Six years ago, Tesla outlined an ambitious compensation package for its chief executive that made Elon Musk one of the wealthiest men alive, and investors were all for it. Now, the world’s richest person’s desire for more control over the company is facing skepticism from those same quarters.

“Him asking for stock, the whole thing’s absurd,” Ross Gerber, a longtime investor and Musk ally, said in an interview, after issuing a stark conclusion: “I’m very grateful for the Tesla investment I made 10 years ago. We’ve reached a point as a firm, and me personally, where I feel the story is played out.”

While Gerber hasn’t pulled out of Tesla, he has tempered expectations about the company’s future — and become a vocal critic of Musk, one of the most vivid examples of mounting frustration with the entrepreneur regarded as brilliant but erratic. Since Musk this month requested a 25 percent stake in Tesla to avoid “a takeover by dubious interests,” investor patience has shown signs of wearing thin with the risks Musk has taken with his own fortune — and theirs.

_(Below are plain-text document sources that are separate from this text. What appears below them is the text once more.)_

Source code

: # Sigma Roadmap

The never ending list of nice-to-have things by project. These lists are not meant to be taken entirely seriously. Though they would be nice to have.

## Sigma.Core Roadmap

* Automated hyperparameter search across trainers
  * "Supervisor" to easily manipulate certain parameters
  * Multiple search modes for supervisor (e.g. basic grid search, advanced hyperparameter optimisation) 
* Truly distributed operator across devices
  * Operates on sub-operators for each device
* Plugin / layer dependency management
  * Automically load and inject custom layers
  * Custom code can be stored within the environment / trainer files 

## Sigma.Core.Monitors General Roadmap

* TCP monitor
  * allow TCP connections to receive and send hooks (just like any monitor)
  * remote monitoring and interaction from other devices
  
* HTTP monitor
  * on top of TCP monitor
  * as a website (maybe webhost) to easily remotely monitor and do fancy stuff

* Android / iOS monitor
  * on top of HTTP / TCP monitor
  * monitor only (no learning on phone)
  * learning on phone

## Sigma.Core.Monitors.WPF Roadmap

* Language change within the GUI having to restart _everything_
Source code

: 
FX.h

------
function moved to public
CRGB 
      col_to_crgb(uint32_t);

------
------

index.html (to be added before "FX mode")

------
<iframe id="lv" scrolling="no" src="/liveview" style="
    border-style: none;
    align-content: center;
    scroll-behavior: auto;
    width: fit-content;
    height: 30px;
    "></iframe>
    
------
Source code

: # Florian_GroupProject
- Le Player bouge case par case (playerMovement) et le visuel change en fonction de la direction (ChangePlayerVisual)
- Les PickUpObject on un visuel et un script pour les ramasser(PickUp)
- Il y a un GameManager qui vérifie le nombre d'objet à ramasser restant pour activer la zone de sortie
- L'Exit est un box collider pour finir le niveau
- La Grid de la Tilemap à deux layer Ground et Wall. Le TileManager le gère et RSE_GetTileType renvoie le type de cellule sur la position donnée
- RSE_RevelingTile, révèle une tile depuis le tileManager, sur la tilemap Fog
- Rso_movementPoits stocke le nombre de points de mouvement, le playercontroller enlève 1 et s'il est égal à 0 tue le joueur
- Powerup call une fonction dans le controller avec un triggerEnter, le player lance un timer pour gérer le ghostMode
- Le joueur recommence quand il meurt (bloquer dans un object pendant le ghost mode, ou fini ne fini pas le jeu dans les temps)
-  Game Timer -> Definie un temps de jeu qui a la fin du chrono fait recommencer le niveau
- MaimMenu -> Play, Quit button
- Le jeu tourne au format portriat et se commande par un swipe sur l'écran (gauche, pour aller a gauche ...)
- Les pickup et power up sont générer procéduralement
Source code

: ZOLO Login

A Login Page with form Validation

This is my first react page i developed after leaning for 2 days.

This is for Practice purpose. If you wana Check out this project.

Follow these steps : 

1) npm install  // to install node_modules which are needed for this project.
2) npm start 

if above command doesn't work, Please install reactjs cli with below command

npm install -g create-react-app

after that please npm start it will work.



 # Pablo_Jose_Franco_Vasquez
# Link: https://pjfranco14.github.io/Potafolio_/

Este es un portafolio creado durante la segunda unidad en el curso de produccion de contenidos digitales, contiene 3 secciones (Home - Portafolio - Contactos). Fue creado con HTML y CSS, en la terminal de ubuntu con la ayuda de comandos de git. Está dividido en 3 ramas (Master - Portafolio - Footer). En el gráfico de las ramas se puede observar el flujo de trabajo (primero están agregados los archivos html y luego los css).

Gerber’s turning point was when he received outreach from hordes of Tesla investors seeking to pull out of the company after Musk fired off an antisemitic tweet in November.

A little more than a year ago, Musk sold billions in Tesla stock as he scrambled to finance his $44 billion purchase of Twitter, where he promptly gutted the social media company’s workforce, ditched the ubiquitous bird logo and rebranded it as X. Two months ago, advertisers began boycotting the platform after Musk put up the antisemitic post.

Amid that controversy, Musk launched a campaign to persuade Tesla shareholders to restore his stake in the company,, saying his current 13-percent holding could leave him with “so little influence” as to be “essentially voted out” — making him reluctant to consolidate his artificial intelligence bets at Tesla. Musk’s vast empire includes a separate AI company called xAI.

His plea coincided with a devastating earnings report in which Tesla revealed that its revenue was stagnating in the face of steep price cuts that generated growth in sales volume. On top of that, the company forecast a potentially “notably lower growth rate” for 2024. The following day, Tesla’s stock plummeted by 12 percent, wiping out tens of billions of its value.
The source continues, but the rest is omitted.